─── Extracted material
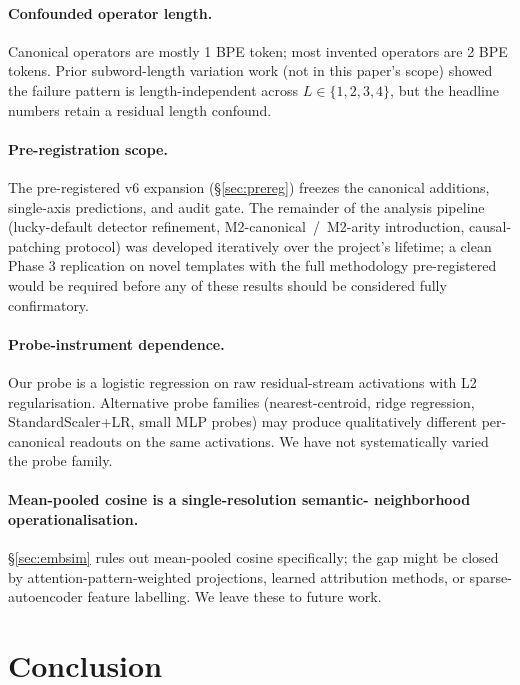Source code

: \documentclass[11pt,letterpaper]{article}
\newcommand{\Mc}{M2-canonical}
\newcommand{\Ma}{M2-arity}
\begin{document}
\paragraph{Confounded operator length.} Canonical operators are
mostly 1 BPE token; most invented operators are 2 BPE tokens. Prior
subword-length variation work (not in this paper's scope) showed the
failure pattern is length-independent across $L \in \{1, 2, 3, 4\}$,
but the headline numbers retain a residual length confound.

\paragraph{Pre-registration scope.} The pre-registered v6 expansion
(\S\ref{sec:prereg}) freezes the canonical additions, single-axis
predictions, and audit gate. The remainder of the analysis pipeline
(lucky-default detector refinement, \Mc{}~/~\Ma{} introduction,
causal-patching protocol) was developed iteratively over the
project's lifetime; a clean Phase 3 replication on novel templates
with the full methodology pre-registered would be required before
any of these results should be considered fully confirmatory.

\paragraph{Probe-instrument dependence.} Our probe is a logistic
regression on raw residual-stream activations with L2
regularisation. Alternative probe families (nearest-centroid, ridge
regression, StandardScaler+LR, small MLP probes) may produce
qualitatively different per-canonical readouts on the same
activations. We have not systematically varied the probe family.

\paragraph{Mean-pooled cosine is a single-resolution semantic-
neighborhood operationalisation.} \S\ref{sec:embsim} rules out
mean-pooled cosine specifically; the gap might be closed by
attention-pattern-weighted projections, learned attribution methods,
or sparse-autoencoder feature labelling. We leave these to future
work.

\section{Conclusion}
\label{sec:conclusion}
\end{document}
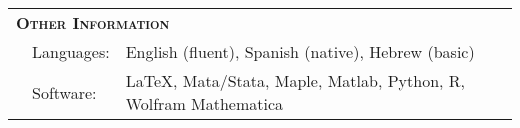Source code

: \begin{tabular}{lll}
	
	\multicolumn{3}{l}{
		\large
		\textbf{%
			\textsc{%
				Other Information
			}
		}
	}
	\\[2ex]
	
	  \indent
	& Languages:
	& English (fluent), Spanish (native), Hebrew (basic)
	\\[.5ex]
	
	& Software:
	& \LaTeX, Mata/Stata, Maple, Matlab, Python, R, Wolfram Mathematica
	\\[.5ex]
		
\end{tabular}
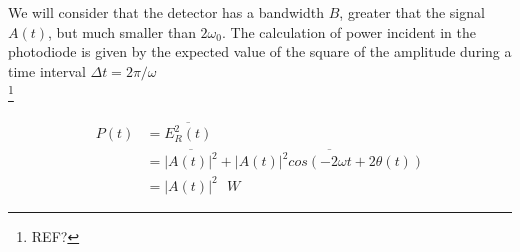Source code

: \begin{bibunit}[plain]
We will consider that the detector has a bandwidth $B$, greater that the signal $A(t)$, but much smaller than $2 \omega_0$. The calculation of power incident in the photodiode is given by the expected value of the square of the amplitude during a time interval $\Delta t = 2 \pi / \omega$\\
\footnote{REF?}


\begin{align}
	P(t)	&= \overline{E_R^2(t)}\nonumber\\
			&= \overline{|A(t)|^2} + \overline{ |A(t)|^2 cos\left(-2 \omega t + 2\theta(t)\right)}\nonumber\\
         &= |A(t)|^2 \,\,\,\, W
\end{align}




\end{bibunit}
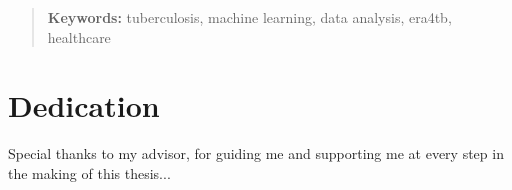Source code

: \documentclass[../main.tex]{subfiles}
\begin{document}
\renewcommand\abstractname{\large\uppercase{Abstract}}
\begin{abstract}
\thispagestyle{plain}
\setcounter{page}{3}
	



\textbf{Keywords:}
tuberculosis, machine learning, data analysis, era4tb, healthcare
	
	\vfill
\end{abstract}
\newpage %
\thispagestyle{empty}
\mbox{}


\chapter*{Dedication}

\setcounter{page}{5}
	

Special thanks to my advisor, for guiding me and supporting me at every step in the making of this thesis...




	
\vfill
\newpage %
\thispagestyle{empty}
\mbox{}

	
\end{document}
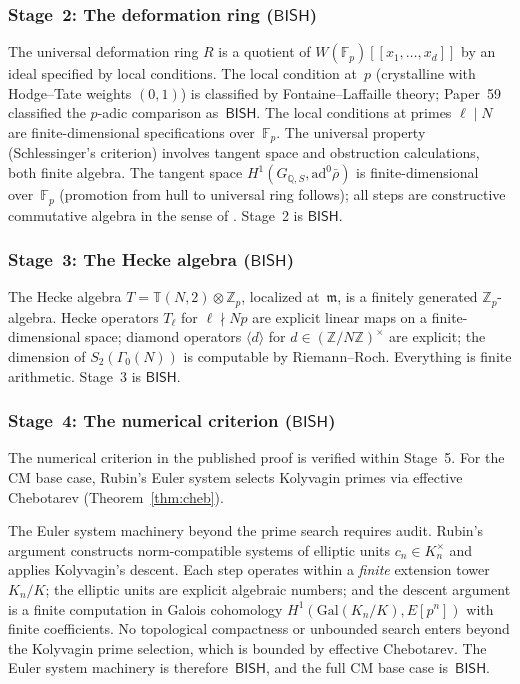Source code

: \documentclass[11pt]{article}
\theoremstyle{plain}
\theoremstyle{definition}
\theoremstyle{remark}
\newcommand{\Z}{\mathbb{Z}}
\newcommand{\Q}{\mathbb{Q}}
\newcommand{\F}{\mathbb{F}}
\newcommand{\fm}{\mathfrak{m}}
\newcommand{\Gal}{\mathrm{Gal}}
\newcommand{\BISH}{\mathsf{BISH}}
\begin{document}
\subsubsection{Stage~2: The deformation ring (\texorpdfstring{$\BISH$}{BISH})}

The universal deformation ring $R$ is a quotient of
$W(\F_p)[[x_1, \ldots, x_d]]$ by an ideal specified by local
conditions.  The local condition at~$p$ (crystalline with
Hodge--Tate weights $(0,1)$) is classified by Fontaine--Laffaille
theory; Paper~59 \cite{Paper59} classified the $p$-adic comparison
as~$\BISH$.  The local conditions at primes $\ell \mid N$ are
finite-dimensional specifications over~$\F_p$.  The universal
property (Schlessinger's criterion) involves tangent space and
obstruction calculations, both finite algebra.  The tangent space
$H^1(G_{\Q,S}, \mathrm{ad}^0\bar{\rho})$ is finite-dimensional
over~$\F_p$ (promotion from hull to universal ring follows); all
steps are constructive commutative algebra in the sense of
\cite{MRR1988}.  Stage~2 is $\BISH$.

\subsubsection{Stage~3: The Hecke algebra (\texorpdfstring{$\BISH$}{BISH})}

The Hecke algebra $T = \mathbb{T}(N, 2) \otimes \Z_p$, localized
at~$\fm$, is a finitely generated $\Z_p$-algebra.
Hecke operators $T_\ell$ for $\ell \nmid Np$ are explicit linear
maps on a finite-dimensional space; diamond operators
$\langle d \rangle$ for $d \in (\Z/N\Z)^\times$ are explicit;
the dimension of $S_2(\Gamma_0(N))$ is computable by
Riemann--Roch.  Everything is finite arithmetic.  Stage~3 is $\BISH$.

\subsubsection{Stage~4: The numerical criterion (\texorpdfstring{$\BISH$}{BISH})}\label{sec:stage4cm}

The numerical criterion in the published proof is verified within
Stage~5.  For the CM base case, Rubin's Euler system \cite{Rubin1991}
selects Kolyvagin primes via effective Chebotarev
(Theorem~\ref{thm:cheb}).

The Euler system machinery beyond the prime search requires audit.
Rubin's argument constructs norm-compatible systems of elliptic units
$c_n \in K_n^\times$ and applies Kolyvagin's descent.  Each step
operates within a \emph{finite} extension tower $K_n/K$; the
elliptic units are explicit algebraic numbers; and the descent
argument is a finite computation in Galois cohomology
$H^1(\Gal(K_n/K), E[p^n])$ with finite coefficients.  No
topological compactness or unbounded search enters beyond the
Kolyvagin prime selection, which is bounded by effective Chebotarev.
The Euler system machinery is therefore~$\BISH$, and the full CM
base case is~$\BISH$.
\end{document}

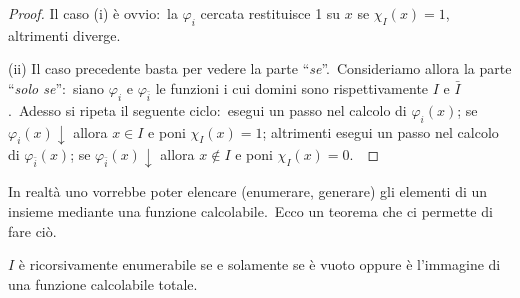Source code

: \begin{proof}
    Il caso (i) è ovvio:\ la $\varphi_i$ cercata restituisce 1 su $x$ se $\chi_I(x)=1$, altrimenti diverge.\

    (ii) Il caso precedente basta per vedere la parte ``\textit{se}''.\
    Consideriamo allora la parte ``\textit{solo se}'':\ siano $\varphi_i$ e $\varphi_{\bar{i}}$ le funzioni i cui domini sono rispettivamente $I$ e $\bar{I}$.\
    Adesso si ripeta il seguente ciclo:\ esegui un passo nel calcolo di $\varphi_i(x)$; se $\varphi_i(x) \downarrow$ allora $x \in I$ e poni $\chi_I(x) = 1$; altrimenti esegui un passo nel calcolo di $\varphi_{\bar{i}}(x)$; se $\varphi_{\bar{i}}(x) \downarrow$ allora $x \notin I$ e poni $\chi_I(x)=0$.\
\end{proof}

\noindent In realtà uno vorrebbe poter elencare (enumerare, generare) gli elementi di un insieme mediante una funzione calcolabile.\
Ecco un teorema che ci permette di fare ciò.\

\begin{theorem}
    $I$ è ricorsivamente enumerabile se e solamente se è vuoto oppure è l'immagine di una funzione calcolabile totale.\
\end{theorem}

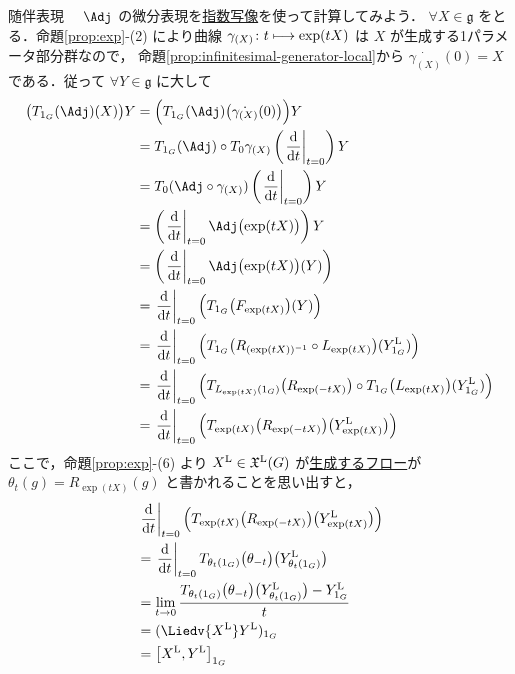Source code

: \documentclass[TQFT_main]{subfiles}
\begin{document}
\begin{myexample}[label=def:Lie-adj]{随伴表現}
    　$\Adj$ の微分表現を\hyperref[def:exp]{指数写像}を使って計算してみよう．
    $\forall X \in \mathfrak{g}$ をとる．命題\ref{prop:exp}-(2) により曲線 $\gamma_{(X)} \colon t \longmapsto \exp(tX)$ は $X$ が生成する1パラメータ部分群なので，
    命題\ref{prop:infinitesimal-generator-local}から $\dot{\gamma_{(X)}}(0) = X$ である．従って $\forall Y \in \mathfrak{g}$ に大して
    \begin{align}
        \bigl(T_{1_G}(\Adj) (X)\bigr)Y 
        &= \Bigl( T_{1_G} (\Adj)\bigl(\dot{\gamma_{(X)}}(0)\bigr) \Bigr) Y \\
        &= T_{1_G} (\Adj) \circ T_0 \gamma_{(X)} \left( \eval{\dv{}{t}}_{t=0} \right)  Y \\
        &= T_{0} (\Adj \circ \gamma_{(X)}) \left( \eval{\dv{}{t}}_{t=0}  \right) Y \\
        &= \left(\eval{\dv{}{t}}_{t=0} \Adj \bigl(\exp (tX)\bigr) \right) Y \\
        &= \left(\eval{\dv{}{t}}_{t=0} \Adj \bigl(\exp (tX)\bigr)(Y) \right) \\
        &= \eval{\dv{}{t}}_{t=0} \Bigl(T_{1_G}\bigl( F_{\exp (tX)}  \bigr)(Y) \Bigr) \\
        &= \eval{\dv{}{t}}_{t=0} \Bigl(T_{1_G}\bigl( R_{(\exp (tX))^{-1}} \circ L_{\exp (tX)} \bigr)(\Lie{Y}_{1_G}) \Bigr)\\
        &= \eval{\dv{}{t}}_{t=0} \Bigl(T_{L_{\exp (tX)}(1_G)}\bigl( R_{\exp (-tX)} \bigr) \circ T_{1_G} \bigl( L_{\exp (tX)} \bigr)(\Lie{Y}_{1_G}) \Bigr)\\
        &= \eval{\dv{}{t}}_{t=0} \Bigl(T_{\exp (tX)}\bigl( R_{\exp (-tX)} \bigr) \bigl(\Lie{Y}_{\exp (tX)}\bigr) \Bigr)
    \end{align}
    ここで，命題\ref{prop:exp}-(6) より $X^{\mathrm{L}} \in \mathfrak{X}^{\mathrm{L}}(G)$ が\hyperref[thm:fundamental-flow]{生成するフロー}が $\theta_t (g) = R_{\exp(tX)} (g)$ と書かれることを思い出すと，
    \begin{align}
        &\eval{\dv{}{t}}_{t=0} \Bigl(T_{\exp (tX)}\bigl( R_{\exp (-tX)} \bigr) \bigl(\Lie{Y}_{\exp (tX)}\bigr) \Bigr) \\
        &= \eval{\dv{}{t}}_{t=0} T_{\theta_t(1_G)} \bigl(\theta_{-t}\bigr) \bigl( \Lie{Y}_{\theta_t (1_G)} \bigr) \\
        &= \lim_{t \to 0} \frac{T_{\theta_t(1_G)} \bigl(\theta_{-t}\bigr) \bigl( \Lie{Y}_{\theta_t (1_G)} \bigr) - \Lie{Y}_{1_G}}{t} \\
        &= (\Liedv{\Lie{X}} \Lie{Y})_{1_G} \\
        &= \comm{\Lie{X}}{\Lie{Y}}_{1_G} \\

\end{align}
\end{myexample}
\end{document}

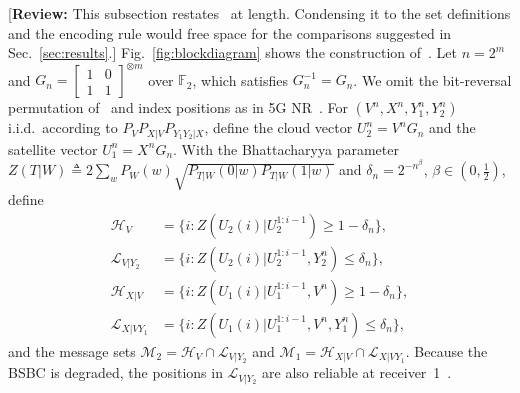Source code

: \documentclass[conference]{IEEEtran}
\newcommand{\Hs}{\mathcal{H}}
\newcommand{\Ls}{\mathcal{L}}
\newcommand{\Ms}{\mathcal{M}}
\newcommand{\reviewnote}[1]{{\color{red}\footnotesize[\textbf{Review:} #1]}}
\begin{document}
\reviewnote{This subsection restates~\cite{6975233} at length. Condensing it to the set definitions and the encoding rule would free space for the comparisons suggested in Sec.~\ref{sec:results}.} Fig.~\ref{fig:blockdiagram} shows the construction of~\cite{6975233}. Let $n=2^m$ and $G_n=\left[\begin{smallmatrix}1&0\\1&1\end{smallmatrix}\right]^{\otimes m}$ over $\mathbb{F}_2$, which satisfies $G_n^{-1}=G_n$. We omit the bit-reversal permutation of~\cite{ArikanPolar} and index positions as in 5G NR~\cite{3gpp38212}. For $(V^n,X^n,Y_1^n,Y_2^n)$ i.i.d.\ according to $P_VP_{X|V}P_{Y_1Y_2|X}$, define the cloud vector $U_2^n=V^nG_n$ and the satellite vector $U_1^n=X^nG_n$. With the Bhattacharyya parameter $Z(T|W)\triangleq2\sum_wP_W(w)\sqrt{P_{T|W}(0|w)P_{T|W}(1|w)}$ and $\delta_n=2^{-n^\beta}$, $\beta\in(0,\frac12)$, define
\begin{align}
\Hs_{V}&=\{i:Z(U_2(i)|U_2^{1:i-1})\geq1-\delta_n\},\nonumber\\
\Ls_{V|Y_2}&=\{i:Z(U_2(i)|U_2^{1:i-1},Y_2^n)\leq\delta_n\},\nonumber\\
\Hs_{X|V}&=\{i:Z(U_1(i)|U_1^{1:i-1},V^n)\geq1-\delta_n\},\nonumber\\
\Ls_{X|VY_1}&=\{i:Z(U_1(i)|U_1^{1:i-1},V^n,Y_1^n)\leq\delta_n\},
\label{eq:sets}
\end{align}
and the message sets $\Ms_2=\Hs_V\cap\Ls_{V|Y_2}$ and $\Ms_1=\Hs_{X|V}\cap\Ls_{X|VY_1}$. Because the BSBC is degraded, the positions in $\Ls_{V|Y_2}$ are also reliable at receiver~1~\cite{6975233}.
\end{document}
──────
> _Problem to work on_
Nothing but lines that contain "mathfrak" should appear in the answer. Copy each from the records.

> _Output of the task_
\newcommand{\fm}{\mathfrak{m}}
    $\forall X \in \mathfrak{g}$ をとる．命題\ref{prop:exp}-(2) により曲線 $\gamma_{(X)} \colon t \longmapsto \exp(tX)$ は $X$ が生成する1パラメータ部分群なので，
    命題\ref{prop:infinitesimal-generator-local}から $\dot{\gamma_{(X)}}(0) = X$ である．従って $\forall Y \in \mathfrak{g}$ に大して
    ここで，命題\ref{prop:exp}-(6) より $X^{\mathrm{L}} \in \mathfrak{X}^{\mathrm{L}}(G)$ が\hyperref[thm:fundamental-flow]{生成するフロー}が $\theta_t (g) = R_{\exp(tX)} (g)$ と書かれることを思い出すと，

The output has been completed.